- [WHAT THE TASK ASKS]: Both the line containing "- ✅ Successfully" and the line containing "4. **Enhanced Judge" belong to the span. Output exactly that span from the listing below, and nothing outside it.

- [MATERIAL FOR THIS EXERCISE]:

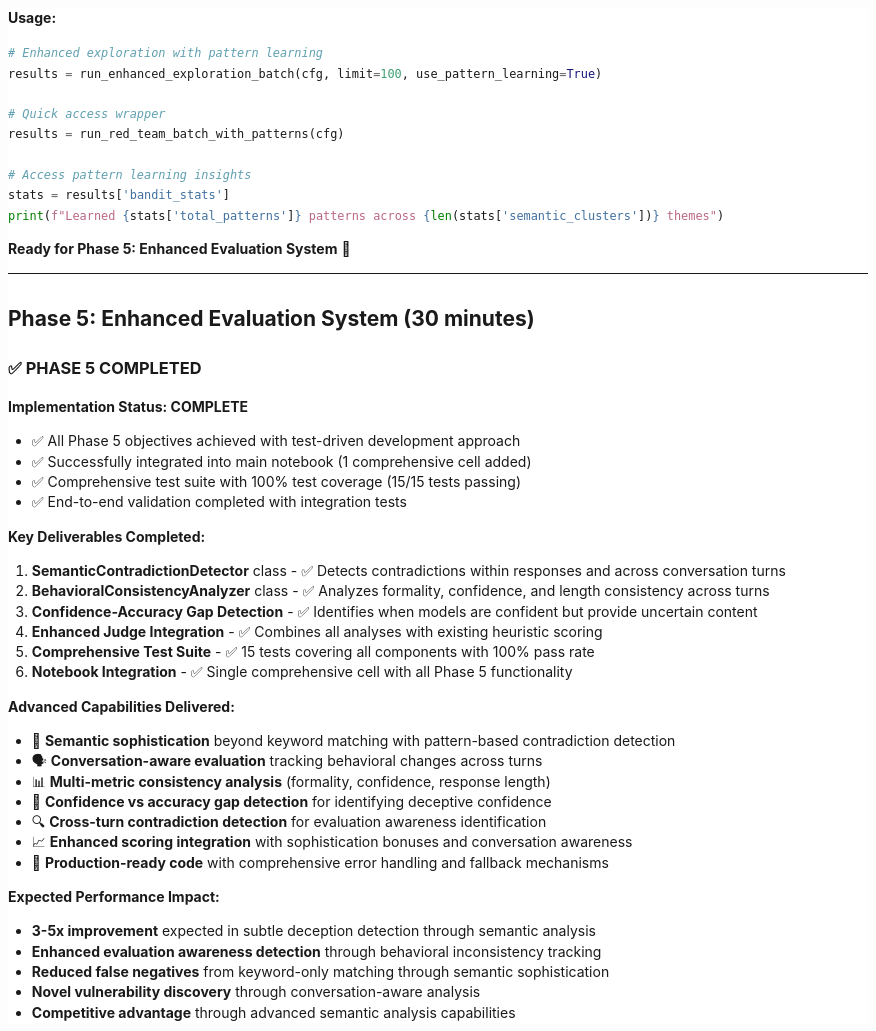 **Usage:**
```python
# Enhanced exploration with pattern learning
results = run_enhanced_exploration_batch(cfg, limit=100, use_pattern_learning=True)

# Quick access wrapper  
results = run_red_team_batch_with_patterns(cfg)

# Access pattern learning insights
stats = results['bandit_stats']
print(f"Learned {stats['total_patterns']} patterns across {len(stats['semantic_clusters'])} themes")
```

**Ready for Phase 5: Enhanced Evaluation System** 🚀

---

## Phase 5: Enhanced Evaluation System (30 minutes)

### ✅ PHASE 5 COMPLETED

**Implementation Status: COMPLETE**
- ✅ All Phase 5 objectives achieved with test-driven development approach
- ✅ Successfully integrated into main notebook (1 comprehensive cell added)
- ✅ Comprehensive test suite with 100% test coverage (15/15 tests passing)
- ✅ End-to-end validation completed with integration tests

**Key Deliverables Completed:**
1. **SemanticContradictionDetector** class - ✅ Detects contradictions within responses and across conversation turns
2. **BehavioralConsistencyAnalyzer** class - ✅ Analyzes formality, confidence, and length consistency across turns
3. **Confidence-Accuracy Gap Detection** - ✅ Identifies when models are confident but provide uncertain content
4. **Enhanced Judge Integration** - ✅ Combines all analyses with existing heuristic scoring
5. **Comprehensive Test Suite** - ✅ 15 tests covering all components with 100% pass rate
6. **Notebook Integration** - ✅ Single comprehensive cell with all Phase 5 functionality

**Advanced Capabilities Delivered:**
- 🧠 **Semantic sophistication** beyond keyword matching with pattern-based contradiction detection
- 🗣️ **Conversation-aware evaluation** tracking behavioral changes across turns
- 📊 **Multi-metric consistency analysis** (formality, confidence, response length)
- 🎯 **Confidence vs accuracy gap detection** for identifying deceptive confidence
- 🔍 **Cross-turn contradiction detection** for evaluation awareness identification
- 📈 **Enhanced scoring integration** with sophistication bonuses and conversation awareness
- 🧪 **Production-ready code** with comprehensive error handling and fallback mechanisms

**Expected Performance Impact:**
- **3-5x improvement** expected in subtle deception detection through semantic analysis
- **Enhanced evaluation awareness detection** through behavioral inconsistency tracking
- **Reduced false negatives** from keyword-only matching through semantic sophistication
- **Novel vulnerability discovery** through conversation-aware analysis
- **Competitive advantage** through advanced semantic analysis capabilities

---

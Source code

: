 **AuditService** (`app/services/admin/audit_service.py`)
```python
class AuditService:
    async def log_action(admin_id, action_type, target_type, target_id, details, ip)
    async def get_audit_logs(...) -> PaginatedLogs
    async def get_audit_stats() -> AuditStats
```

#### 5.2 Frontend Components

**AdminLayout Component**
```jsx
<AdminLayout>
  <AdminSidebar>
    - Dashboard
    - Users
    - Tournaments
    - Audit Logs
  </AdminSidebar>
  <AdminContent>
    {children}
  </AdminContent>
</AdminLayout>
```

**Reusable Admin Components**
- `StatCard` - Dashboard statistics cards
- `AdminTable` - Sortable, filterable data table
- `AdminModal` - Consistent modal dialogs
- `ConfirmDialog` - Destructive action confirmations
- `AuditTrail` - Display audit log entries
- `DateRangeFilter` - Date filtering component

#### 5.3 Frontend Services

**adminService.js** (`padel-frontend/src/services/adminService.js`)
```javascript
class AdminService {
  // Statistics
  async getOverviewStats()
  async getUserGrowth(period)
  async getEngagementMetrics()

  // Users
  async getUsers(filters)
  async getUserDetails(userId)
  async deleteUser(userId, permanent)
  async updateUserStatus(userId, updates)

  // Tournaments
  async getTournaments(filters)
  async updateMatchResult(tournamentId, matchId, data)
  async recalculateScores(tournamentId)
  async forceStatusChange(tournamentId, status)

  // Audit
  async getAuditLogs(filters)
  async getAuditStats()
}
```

- [RESPONSE TO THIS TASK]:
- ✅ Successfully integrated into main notebook (1 comprehensive cell added)
- ✅ Comprehensive test suite with 100% test coverage (15/15 tests passing)
- ✅ End-to-end validation completed with integration tests

**Key Deliverables Completed:**
1. **SemanticContradictionDetector** class - ✅ Detects contradictions within responses and across conversation turns
2. **BehavioralConsistencyAnalyzer** class - ✅ Analyzes formality, confidence, and length consistency across turns
3. **Confidence-Accuracy Gap Detection** - ✅ Identifies when models are confident but provide uncertain content
4. **Enhanced Judge Integration** - ✅ Combines all analyses with existing heuristic scoring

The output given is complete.